Roberto Rockmann*
O blecaute ocorrido nesta terça-feira (15) criou a preocupação de que haja um aumento da interferência política e do governo sobre o setor, que já tem vivenciado momento de fragilidade institucional, com racha na ANEEL (Agência Nacional de Energia Elétrica) e mudança no controle da Eletrobras.
Essa é avaliação de quem atua na área de energia sobre o episódio. Segundo esses agentes, a análise deve ser técnica, sem tomada de decisões precipitadas, em um momento em que já se ouvem comentários sobre aumento de sistemas de transmissão, ampliação de investimentos em térmicas e questionamentos sobre a privatização da Eletrobras.
“Esse episódio traz preocupações sobre mais interferências políticas e casuísticas. É preciso avaliar com tecnicidade o incidente e não fazer considerações sem conhecer em detalhe o que ocorreu. Temos já a segunda mais cara conta de energia do mundo e já vínhamos de um momento complicado com alta de subsídios, imposição de 8 GW das térmicas da Eletrobras, fragilidade da ANEEL, ampliação da energia solar a qualquer preço”, afirma Luiz Eduardo Barata, presidente da Frente dos Consumidores e ex-diretor geral do ONS (Operador Nacional do Sistema Elétrico).
Para o ex-diretor da ANEEL Edvaldo Santana, há muita preocupação de eventual aumento de interferência política com o blecaute. “Não se sabe ainda a raiz do blecaute. Mas já se sabe qual não foi: a privatização. Mas vão aumentar as interferências, que já são excessivas”, diz. Há receio de sobrecustos.
“Sem conhecer as causas não se pode pegar carona nessa falha para defender todo o tipo de absurdo na forma de sobreinvestimento na transmissão e de contratação obrigatória de energia cara e desnecessária”, destacou Paulo Pedrosa, presidente da Abrace (Associação Brasileira dos Grandes Consumidores), em postagem nas redes sociais.
Mudança na matriz
O blecaute aponta a transformação da matriz e como essa mudança precisa contemplar novos sistemas de precificação. No maior blecaute do país, em 1999, 90% da eletricidade era gerada por hidrelétricas. Em 2009, quando o Brasil viveu um outro grande apagão e o país assistia à construção da usina de Belo Monte, 80% da energia era gerada de fonte hídrica, as eólicas respondiam por menos de 2% e a solar era incipiente, segundo dados da EPE (Empresa de Pesquisas Energéticas).
Hoje as hidrelétricas respondem por dois terços da eletricidade produzida no país, eólicas e solares respondem por mais de 15%, segundo dados da Abeeólica (Associação Brasileira da Indústria Eólica). Isso exige um novo sistema de precificação, segundo o ex-diretor da ANEEL Jerson Kelman.

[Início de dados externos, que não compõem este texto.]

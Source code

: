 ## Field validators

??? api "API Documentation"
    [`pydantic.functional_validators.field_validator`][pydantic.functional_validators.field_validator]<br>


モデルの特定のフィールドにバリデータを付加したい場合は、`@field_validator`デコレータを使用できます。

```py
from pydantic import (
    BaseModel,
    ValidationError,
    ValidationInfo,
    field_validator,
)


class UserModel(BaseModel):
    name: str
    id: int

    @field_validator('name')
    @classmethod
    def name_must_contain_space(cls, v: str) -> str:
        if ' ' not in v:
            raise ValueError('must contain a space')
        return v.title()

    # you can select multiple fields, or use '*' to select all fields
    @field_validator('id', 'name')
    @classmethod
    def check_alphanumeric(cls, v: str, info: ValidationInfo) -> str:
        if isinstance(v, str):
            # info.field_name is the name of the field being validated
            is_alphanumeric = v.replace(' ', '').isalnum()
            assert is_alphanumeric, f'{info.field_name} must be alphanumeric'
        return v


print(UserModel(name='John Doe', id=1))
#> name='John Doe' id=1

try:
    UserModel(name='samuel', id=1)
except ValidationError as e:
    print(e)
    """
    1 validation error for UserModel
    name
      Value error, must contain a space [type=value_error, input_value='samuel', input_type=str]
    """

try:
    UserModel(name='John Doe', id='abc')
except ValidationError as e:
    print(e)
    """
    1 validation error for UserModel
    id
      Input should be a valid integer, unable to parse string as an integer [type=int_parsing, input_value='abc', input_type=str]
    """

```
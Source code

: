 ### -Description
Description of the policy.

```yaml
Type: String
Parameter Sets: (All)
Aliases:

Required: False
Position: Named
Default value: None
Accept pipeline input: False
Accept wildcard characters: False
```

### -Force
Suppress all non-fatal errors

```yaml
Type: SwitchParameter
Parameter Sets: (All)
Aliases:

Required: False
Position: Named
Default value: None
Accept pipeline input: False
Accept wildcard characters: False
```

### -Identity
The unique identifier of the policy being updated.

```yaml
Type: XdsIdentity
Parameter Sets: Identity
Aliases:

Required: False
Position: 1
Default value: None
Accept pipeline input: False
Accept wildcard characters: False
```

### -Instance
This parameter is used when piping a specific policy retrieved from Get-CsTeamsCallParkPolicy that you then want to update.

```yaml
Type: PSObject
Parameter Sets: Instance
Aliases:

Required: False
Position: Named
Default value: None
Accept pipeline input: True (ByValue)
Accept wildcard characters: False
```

“No passado, quando o sistema era composto quase exclusivamente por usinas hidrelétricas, temia-se que uma seca esvaziasse os reservatórios impondo um racionamento de energia. Falta de energia (MWh) é um fenômeno muito diferente de uma falha instantânea causada por momentânea falta de potência (MW) ou falha elétrica”, diz Kelman.
“As novas fontes de energia elétrica – eólica e solar – são, como se sabe, renováveis. Mas têm a desvantagem de não serem despacháveis. Isto é, a produção instantânea depende de quanto vento está soprando ou quanto o sol está brilhando naquele exato momento. Já as usinas hidrelétricas com reservatórios e as usinas reversíveis são também fontes renováveis, mas têm a vantagem de serem despacháveis. São indispensáveis para que a produção possa seguir as flutuações da demanda. Já está na hora de reconhecer economicamente esse importante papel das usinas hidroelétricas para que a expansão do sistema ocorra também por essa vertente”, afirma.
*Roberto Rockmann é escritor e jornalista. Coautor do livro “Curto-Circuito, quando o Brasil quase ficou às escuras” e produtor do podcast quinzenal “Giro Energia” sobre o setor elétrico. Organizou em 2018 o livro de 20 anos do mercado livre de energia elétrica, editado pela CCEE (Câmara de Comercialização de Energia Elétrica), além de vários outros livros e trabalhos premiados.